The Daying River, a tributary of the Qingshui River located in the southwestern part of the study area (Figure 3), has fluoride ion concentrations ranging from 0.8 to 1.93 mg/L, with an average of 1.27 mg/L. The Dongzhi River, situated in the central–southwestern area, shows fluoride concentrations between 0.91 and 2.01 mg/L, averaging 1.46 mg/L. Choushuigou, a tributary of the Dongzhi River, has a perennial trickle with extremely high salinity, which infiltrates the ground at the outlet; its fluoride content ranges from 3.94 to 4.33 mg/L, indicating generally elevated levels. The Zhonghe River, located in the northern part of the study area, exhibits fluoride concentrations between 1.27 and 1.34 mg/L, with an average of 1.30 mg/L, and flows into the Qingshui River. Along the main course of the Qingshui River, fluoride concentrations increase from 0.72 mg/L upstream of the Shenjiahe Reservoir to 1.38 mg/L downstream of the Duzhuang Reservoir, which is likely related to the inflow of tributaries with high fluoride content.

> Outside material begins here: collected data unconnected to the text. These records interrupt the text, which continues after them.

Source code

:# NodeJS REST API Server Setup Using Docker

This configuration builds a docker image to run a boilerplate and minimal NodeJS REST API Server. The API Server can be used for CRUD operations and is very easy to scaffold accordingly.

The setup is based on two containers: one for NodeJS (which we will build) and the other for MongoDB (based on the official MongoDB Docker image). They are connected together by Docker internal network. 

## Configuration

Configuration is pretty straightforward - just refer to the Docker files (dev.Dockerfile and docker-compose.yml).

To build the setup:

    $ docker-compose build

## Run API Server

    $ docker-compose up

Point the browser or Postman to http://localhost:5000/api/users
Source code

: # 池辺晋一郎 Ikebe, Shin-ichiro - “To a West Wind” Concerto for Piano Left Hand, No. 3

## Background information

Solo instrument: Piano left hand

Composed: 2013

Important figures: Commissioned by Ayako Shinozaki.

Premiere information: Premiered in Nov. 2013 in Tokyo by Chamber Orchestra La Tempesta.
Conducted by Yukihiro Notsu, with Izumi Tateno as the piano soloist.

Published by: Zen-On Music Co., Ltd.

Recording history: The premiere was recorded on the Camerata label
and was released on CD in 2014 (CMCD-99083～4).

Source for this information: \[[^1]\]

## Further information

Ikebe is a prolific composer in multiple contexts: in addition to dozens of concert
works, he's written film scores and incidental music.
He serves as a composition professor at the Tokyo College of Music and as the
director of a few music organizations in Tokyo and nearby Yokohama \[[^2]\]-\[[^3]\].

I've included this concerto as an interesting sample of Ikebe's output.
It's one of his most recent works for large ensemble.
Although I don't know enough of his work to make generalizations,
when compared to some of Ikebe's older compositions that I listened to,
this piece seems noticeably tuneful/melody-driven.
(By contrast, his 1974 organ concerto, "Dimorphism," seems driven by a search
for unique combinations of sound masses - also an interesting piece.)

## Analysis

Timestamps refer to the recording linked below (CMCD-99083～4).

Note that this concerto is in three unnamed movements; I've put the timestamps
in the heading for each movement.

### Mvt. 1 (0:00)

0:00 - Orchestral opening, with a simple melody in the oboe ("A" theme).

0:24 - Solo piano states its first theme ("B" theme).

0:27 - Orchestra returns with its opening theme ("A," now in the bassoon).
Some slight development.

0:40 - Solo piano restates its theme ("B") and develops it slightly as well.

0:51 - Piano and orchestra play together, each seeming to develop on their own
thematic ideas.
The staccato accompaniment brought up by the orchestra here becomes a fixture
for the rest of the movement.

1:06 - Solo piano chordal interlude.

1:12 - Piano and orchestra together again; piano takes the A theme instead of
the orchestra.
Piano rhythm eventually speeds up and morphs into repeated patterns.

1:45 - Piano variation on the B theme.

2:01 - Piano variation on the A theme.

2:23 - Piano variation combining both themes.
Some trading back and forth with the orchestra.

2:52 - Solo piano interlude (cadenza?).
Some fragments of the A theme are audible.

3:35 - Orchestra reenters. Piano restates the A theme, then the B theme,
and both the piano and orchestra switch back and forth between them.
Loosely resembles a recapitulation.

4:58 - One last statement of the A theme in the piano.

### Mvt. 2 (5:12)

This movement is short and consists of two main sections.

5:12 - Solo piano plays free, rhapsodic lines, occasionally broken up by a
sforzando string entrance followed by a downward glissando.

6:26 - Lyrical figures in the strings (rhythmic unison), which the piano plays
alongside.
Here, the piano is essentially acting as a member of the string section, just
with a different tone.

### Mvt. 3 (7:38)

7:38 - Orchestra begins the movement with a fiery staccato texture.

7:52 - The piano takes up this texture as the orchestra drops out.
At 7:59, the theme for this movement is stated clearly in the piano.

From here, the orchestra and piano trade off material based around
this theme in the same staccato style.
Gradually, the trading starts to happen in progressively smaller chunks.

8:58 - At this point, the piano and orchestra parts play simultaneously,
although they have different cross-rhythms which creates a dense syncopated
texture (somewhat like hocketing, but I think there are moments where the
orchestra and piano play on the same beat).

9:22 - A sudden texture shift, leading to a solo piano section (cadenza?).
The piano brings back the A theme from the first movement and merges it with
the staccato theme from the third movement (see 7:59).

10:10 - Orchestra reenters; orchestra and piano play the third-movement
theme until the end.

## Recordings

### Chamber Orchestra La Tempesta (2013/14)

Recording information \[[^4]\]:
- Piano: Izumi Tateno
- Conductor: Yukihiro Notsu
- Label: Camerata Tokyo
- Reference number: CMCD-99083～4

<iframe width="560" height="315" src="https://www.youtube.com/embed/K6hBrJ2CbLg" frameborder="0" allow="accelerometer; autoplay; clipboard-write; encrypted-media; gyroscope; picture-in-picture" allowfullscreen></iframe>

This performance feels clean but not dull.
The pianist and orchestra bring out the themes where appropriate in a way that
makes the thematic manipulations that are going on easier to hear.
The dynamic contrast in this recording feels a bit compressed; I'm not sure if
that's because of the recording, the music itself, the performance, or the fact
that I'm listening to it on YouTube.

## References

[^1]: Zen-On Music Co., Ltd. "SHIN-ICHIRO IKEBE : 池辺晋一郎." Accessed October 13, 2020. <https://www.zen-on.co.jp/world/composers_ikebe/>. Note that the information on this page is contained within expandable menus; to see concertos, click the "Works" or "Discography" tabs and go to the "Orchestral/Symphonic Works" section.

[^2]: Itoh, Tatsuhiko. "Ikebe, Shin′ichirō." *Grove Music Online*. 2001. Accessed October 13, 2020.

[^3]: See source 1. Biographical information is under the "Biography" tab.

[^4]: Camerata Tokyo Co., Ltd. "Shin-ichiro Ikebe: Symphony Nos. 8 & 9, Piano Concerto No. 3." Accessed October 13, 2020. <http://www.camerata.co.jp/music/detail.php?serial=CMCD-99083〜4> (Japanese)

Figure 3. Statistical chart of fluoride ion concentrations in river water in the southern section of the Qingshui River Plain.

Fluoride content varies significantly among the different rock types in the study area. As shown in Figure 4, the order of average fluoride content is as follows: calcareous mudstone > silty mudstone > claystone > shale > sandstone, with values ranging from 638 to 1490 mg/kg. These levels are 1.5 to 3.5 times higher than the national average fluoride content in rocks (420 mg/kg), indicating that the study area has a high-fluoride geological background. Moreover, the high-fluoride rocks are mainly concentrated in the southwestern region, a pattern that corresponds closely to the observed anomalies in soil samples.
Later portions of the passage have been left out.